(Records drawn from a dataset)
···
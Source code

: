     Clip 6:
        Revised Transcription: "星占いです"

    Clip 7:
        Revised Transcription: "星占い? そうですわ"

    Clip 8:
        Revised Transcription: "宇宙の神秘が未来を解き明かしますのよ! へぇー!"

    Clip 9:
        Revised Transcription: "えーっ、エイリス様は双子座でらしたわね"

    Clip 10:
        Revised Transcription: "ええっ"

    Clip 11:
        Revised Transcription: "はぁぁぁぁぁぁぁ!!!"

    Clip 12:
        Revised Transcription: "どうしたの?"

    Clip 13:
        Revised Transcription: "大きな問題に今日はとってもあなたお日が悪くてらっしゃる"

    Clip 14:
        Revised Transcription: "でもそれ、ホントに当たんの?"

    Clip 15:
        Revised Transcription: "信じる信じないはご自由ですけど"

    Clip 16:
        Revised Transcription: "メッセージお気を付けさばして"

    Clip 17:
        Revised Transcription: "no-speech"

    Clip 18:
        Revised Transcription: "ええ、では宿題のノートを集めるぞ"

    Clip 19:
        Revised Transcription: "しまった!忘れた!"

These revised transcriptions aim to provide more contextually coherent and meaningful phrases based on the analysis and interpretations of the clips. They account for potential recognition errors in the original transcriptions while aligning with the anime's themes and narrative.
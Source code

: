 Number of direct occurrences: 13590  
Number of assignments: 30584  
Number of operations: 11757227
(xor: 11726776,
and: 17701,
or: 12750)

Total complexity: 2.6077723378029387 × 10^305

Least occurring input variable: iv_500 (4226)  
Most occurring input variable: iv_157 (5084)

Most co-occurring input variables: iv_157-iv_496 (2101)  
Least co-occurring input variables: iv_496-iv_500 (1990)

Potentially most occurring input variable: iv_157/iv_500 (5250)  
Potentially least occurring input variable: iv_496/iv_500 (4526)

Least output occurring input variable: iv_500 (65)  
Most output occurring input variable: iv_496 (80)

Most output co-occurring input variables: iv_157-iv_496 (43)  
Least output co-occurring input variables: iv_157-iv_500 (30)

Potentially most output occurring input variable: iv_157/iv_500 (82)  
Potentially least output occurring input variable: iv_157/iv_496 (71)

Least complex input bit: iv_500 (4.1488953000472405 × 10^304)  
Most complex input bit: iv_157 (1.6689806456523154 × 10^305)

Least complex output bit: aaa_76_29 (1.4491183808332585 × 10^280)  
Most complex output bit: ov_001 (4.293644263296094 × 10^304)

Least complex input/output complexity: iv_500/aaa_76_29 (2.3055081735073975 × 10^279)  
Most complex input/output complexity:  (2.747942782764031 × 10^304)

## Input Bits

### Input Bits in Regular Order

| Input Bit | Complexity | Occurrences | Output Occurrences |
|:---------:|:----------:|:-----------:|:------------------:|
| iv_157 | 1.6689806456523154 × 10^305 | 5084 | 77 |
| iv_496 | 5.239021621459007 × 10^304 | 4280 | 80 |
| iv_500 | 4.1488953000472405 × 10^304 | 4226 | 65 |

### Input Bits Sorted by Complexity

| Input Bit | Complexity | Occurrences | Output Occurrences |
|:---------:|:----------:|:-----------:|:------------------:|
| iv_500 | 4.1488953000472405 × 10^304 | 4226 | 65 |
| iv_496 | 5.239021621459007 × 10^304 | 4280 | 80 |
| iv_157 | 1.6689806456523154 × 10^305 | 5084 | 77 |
···
• Problem details
The answer must be a word-for-word restatement of the records.

• Exercise answer
Source code

:     Clip 6:
        Revised Transcription: "星占いです"

    Clip 7:
        Revised Transcription: "星占い? そうですわ"

    Clip 8:
        Revised Transcription: "宇宙の神秘が未来を解き明かしますのよ! へぇー!"

    Clip 9:
        Revised Transcription: "えーっ、エイリス様は双子座でらしたわね"

    Clip 10:
        Revised Transcription: "ええっ"

    Clip 11:
        Revised Transcription: "はぁぁぁぁぁぁぁ!!!"

    Clip 12:
        Revised Transcription: "どうしたの?"

    Clip 13:
        Revised Transcription: "大きな問題に今日はとってもあなたお日が悪くてらっしゃる"

    Clip 14:
        Revised Transcription: "でもそれ、ホントに当たんの?"

    Clip 15:
        Revised Transcription: "信じる信じないはご自由ですけど"

    Clip 16:
        Revised Transcription: "メッセージお気を付けさばして"

    Clip 17:
        Revised Transcription: "no-speech"

    Clip 18:
        Revised Transcription: "ええ、では宿題のノートを集めるぞ"

    Clip 19:
        Revised Transcription: "しまった!忘れた!"

These revised transcriptions aim to provide more contextually coherent and meaningful phrases based on the analysis and interpretations of the clips. They account for potential recognition errors in the original transcriptions while aligning with the anime's themes and narrative.
Source code

: Number of direct occurrences: 13590  
Number of assignments: 30584  
Number of operations: 11757227
(xor: 11726776,
and: 17701,
or: 12750)

Total complexity: 2.6077723378029387 × 10^305

Least occurring input variable: iv_500 (4226)  
Most occurring input variable: iv_157 (5084)

Most co-occurring input variables: iv_157-iv_496 (2101)  
Least co-occurring input variables: iv_496-iv_500 (1990)

Potentially most occurring input variable: iv_157/iv_500 (5250)  
Potentially least occurring input variable: iv_496/iv_500 (4526)

Least output occurring input variable: iv_500 (65)  
Most output occurring input variable: iv_496 (80)

Most output co-occurring input variables: iv_157-iv_496 (43)  
Least output co-occurring input variables: iv_157-iv_500 (30)

Potentially most output occurring input variable: iv_157/iv_500 (82)  
Potentially least output occurring input variable: iv_157/iv_496 (71)

Least complex input bit: iv_500 (4.1488953000472405 × 10^304)  
Most complex input bit: iv_157 (1.6689806456523154 × 10^305)

Least complex output bit: aaa_76_29 (1.4491183808332585 × 10^280)  
Most complex output bit: ov_001 (4.293644263296094 × 10^304)

Least complex input/output complexity: iv_500/aaa_76_29 (2.3055081735073975 × 10^279)  
Most complex input/output complexity:  (2.747942782764031 × 10^304)

## Input Bits

### Input Bits in Regular Order

| Input Bit | Complexity | Occurrences | Output Occurrences |
|:---------:|:----------:|:-----------:|:------------------:|
| iv_157 | 1.6689806456523154 × 10^305 | 5084 | 77 |
| iv_496 | 5.239021621459007 × 10^304 | 4280 | 80 |
| iv_500 | 4.1488953000472405 × 10^304 | 4226 | 65 |

### Input Bits Sorted by Complexity

| Input Bit | Complexity | Occurrences | Output Occurrences |
|:---------:|:----------:|:-----------:|:------------------:|
| iv_500 | 4.1488953000472405 × 10^304 | 4226 | 65 |
| iv_496 | 5.239021621459007 × 10^304 | 4280 | 80 |
| iv_157 | 1.6689806456523154 × 10^305 | 5084 | 77 |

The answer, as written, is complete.